• Task details
From the data below, retype exactly the lines starting with the one that contains "calculated under the MS-SMC." and ending with the one that contains "the probability of", both included.

• Data excerpts
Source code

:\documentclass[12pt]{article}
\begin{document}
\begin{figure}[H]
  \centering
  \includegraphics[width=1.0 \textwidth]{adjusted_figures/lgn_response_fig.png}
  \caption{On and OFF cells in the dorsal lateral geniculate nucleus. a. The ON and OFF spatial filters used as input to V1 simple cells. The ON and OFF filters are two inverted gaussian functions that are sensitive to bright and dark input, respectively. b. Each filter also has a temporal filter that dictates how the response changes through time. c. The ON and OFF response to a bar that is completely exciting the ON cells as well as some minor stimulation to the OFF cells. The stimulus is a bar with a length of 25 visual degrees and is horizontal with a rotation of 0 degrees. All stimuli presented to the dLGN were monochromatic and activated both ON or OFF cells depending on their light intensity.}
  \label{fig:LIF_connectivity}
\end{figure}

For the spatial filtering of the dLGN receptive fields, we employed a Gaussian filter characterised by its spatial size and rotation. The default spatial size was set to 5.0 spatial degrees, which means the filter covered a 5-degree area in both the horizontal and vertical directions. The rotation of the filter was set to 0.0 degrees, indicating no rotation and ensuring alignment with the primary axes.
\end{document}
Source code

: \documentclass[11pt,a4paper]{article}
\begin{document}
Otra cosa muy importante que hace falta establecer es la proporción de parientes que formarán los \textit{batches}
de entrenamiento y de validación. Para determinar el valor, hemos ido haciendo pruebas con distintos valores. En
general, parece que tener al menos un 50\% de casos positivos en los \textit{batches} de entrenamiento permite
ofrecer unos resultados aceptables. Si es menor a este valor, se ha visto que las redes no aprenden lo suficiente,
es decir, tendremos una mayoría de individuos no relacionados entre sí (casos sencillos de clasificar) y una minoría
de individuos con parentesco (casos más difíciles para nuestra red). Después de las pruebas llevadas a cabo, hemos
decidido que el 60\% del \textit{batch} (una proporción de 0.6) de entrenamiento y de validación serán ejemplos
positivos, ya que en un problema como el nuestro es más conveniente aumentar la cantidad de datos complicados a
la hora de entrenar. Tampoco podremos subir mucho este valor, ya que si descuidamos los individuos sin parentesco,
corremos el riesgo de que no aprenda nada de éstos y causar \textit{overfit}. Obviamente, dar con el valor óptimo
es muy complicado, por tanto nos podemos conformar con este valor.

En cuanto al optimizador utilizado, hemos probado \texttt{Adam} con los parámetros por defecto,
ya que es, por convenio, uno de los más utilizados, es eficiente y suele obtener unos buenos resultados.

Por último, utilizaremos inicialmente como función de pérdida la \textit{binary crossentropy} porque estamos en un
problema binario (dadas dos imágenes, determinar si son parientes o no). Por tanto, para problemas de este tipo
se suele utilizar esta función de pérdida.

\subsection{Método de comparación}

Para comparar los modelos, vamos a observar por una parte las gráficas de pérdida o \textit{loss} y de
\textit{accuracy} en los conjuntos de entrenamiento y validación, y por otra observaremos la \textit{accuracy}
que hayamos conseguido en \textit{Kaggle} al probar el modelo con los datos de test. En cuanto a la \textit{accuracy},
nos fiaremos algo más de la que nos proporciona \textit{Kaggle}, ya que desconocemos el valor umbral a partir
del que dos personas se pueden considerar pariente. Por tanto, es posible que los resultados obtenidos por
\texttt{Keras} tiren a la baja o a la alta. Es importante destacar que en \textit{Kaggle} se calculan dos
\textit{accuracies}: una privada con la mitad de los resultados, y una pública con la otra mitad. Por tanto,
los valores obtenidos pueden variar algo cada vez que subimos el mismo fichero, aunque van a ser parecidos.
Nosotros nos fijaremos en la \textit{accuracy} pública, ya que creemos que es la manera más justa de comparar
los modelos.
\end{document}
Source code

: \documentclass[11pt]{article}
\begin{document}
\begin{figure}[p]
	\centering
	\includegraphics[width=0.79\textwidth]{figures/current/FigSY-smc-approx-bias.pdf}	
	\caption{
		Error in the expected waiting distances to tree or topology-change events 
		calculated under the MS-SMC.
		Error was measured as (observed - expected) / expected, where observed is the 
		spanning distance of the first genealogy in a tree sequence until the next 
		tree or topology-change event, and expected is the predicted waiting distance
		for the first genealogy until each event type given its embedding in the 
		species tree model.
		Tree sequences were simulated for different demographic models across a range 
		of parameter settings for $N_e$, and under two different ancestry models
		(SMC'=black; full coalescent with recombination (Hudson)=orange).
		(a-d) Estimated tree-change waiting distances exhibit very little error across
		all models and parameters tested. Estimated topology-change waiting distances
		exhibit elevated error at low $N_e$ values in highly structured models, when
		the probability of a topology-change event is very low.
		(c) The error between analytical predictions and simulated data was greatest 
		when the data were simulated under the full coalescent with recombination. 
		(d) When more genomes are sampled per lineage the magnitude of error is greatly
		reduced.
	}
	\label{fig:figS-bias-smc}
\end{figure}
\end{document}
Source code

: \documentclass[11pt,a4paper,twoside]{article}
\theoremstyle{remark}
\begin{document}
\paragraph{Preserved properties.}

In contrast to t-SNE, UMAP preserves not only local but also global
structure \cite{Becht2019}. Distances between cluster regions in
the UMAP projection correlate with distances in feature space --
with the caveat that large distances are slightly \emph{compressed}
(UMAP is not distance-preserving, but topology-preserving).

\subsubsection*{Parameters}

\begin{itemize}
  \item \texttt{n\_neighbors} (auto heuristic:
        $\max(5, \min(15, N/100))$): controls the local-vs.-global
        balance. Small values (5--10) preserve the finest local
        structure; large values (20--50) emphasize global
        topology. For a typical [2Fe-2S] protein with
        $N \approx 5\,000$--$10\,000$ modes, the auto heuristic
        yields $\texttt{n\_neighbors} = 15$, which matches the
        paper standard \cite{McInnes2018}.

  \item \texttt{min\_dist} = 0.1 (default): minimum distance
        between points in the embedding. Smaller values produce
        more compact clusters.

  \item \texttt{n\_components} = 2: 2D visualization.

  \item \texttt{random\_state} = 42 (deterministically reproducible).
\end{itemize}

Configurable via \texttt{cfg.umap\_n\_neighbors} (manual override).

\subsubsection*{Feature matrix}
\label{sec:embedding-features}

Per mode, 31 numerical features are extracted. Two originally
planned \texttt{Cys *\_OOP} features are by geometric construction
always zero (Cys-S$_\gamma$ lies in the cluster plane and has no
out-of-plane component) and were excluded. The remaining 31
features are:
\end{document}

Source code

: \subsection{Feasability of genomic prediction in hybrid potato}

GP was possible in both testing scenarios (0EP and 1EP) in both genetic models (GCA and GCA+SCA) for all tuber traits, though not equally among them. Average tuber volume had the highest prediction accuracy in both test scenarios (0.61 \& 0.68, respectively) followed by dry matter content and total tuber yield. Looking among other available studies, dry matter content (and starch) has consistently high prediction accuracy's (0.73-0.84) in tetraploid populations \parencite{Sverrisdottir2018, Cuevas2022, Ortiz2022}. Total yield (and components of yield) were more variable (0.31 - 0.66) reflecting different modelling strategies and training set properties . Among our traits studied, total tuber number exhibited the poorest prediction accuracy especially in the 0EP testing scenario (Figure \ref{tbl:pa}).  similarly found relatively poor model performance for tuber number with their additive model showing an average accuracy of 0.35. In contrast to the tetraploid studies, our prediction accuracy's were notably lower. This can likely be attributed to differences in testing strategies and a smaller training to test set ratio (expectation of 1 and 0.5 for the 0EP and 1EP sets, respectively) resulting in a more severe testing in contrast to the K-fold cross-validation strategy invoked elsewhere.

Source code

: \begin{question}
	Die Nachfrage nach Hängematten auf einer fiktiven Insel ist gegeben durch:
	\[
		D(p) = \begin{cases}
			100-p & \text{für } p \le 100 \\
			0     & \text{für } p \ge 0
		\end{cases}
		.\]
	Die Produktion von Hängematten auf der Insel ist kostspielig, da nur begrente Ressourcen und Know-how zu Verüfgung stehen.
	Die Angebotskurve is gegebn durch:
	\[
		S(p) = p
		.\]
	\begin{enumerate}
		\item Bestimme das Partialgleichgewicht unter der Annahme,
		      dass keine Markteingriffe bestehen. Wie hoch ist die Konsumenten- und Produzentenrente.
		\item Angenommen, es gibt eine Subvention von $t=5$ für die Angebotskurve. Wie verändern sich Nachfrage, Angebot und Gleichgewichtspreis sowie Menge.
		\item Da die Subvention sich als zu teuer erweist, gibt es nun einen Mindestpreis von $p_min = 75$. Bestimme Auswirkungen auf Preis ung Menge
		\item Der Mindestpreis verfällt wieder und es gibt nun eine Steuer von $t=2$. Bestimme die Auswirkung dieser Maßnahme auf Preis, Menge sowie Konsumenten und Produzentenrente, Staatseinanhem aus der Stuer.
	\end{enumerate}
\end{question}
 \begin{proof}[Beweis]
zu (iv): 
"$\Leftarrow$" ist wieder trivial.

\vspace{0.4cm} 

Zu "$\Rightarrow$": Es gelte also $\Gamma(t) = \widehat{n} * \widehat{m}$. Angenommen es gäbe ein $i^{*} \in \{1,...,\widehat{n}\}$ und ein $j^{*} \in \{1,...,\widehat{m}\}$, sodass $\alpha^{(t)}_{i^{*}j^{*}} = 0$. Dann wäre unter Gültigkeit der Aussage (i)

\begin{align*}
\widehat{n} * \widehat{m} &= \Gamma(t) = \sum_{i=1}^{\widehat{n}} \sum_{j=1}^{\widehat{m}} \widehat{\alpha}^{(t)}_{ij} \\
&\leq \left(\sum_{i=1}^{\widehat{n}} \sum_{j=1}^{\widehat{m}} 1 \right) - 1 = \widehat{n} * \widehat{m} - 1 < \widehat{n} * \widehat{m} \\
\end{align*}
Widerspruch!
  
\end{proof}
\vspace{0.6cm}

• Your solution
		calculated under the MS-SMC.
		Error was measured as (observed - expected) / expected, where observed is the 
		spanning distance of the first genealogy in a tree sequence until the next 
		tree or topology-change event, and expected is the predicted waiting distance
		for the first genealogy until each event type given its embedding in the 
		species tree model.
		Tree sequences were simulated for different demographic models across a range 
		of parameter settings for $N_e$, and under two different ancestry models
		(SMC'=black; full coalescent with recombination (Hudson)=orange).
		(a-d) Estimated tree-change waiting distances exhibit very little error across
		all models and parameters tested. Estimated topology-change waiting distances
		exhibit elevated error at low $N_e$ values in highly structured models, when
		the probability of a topology-change event is very low.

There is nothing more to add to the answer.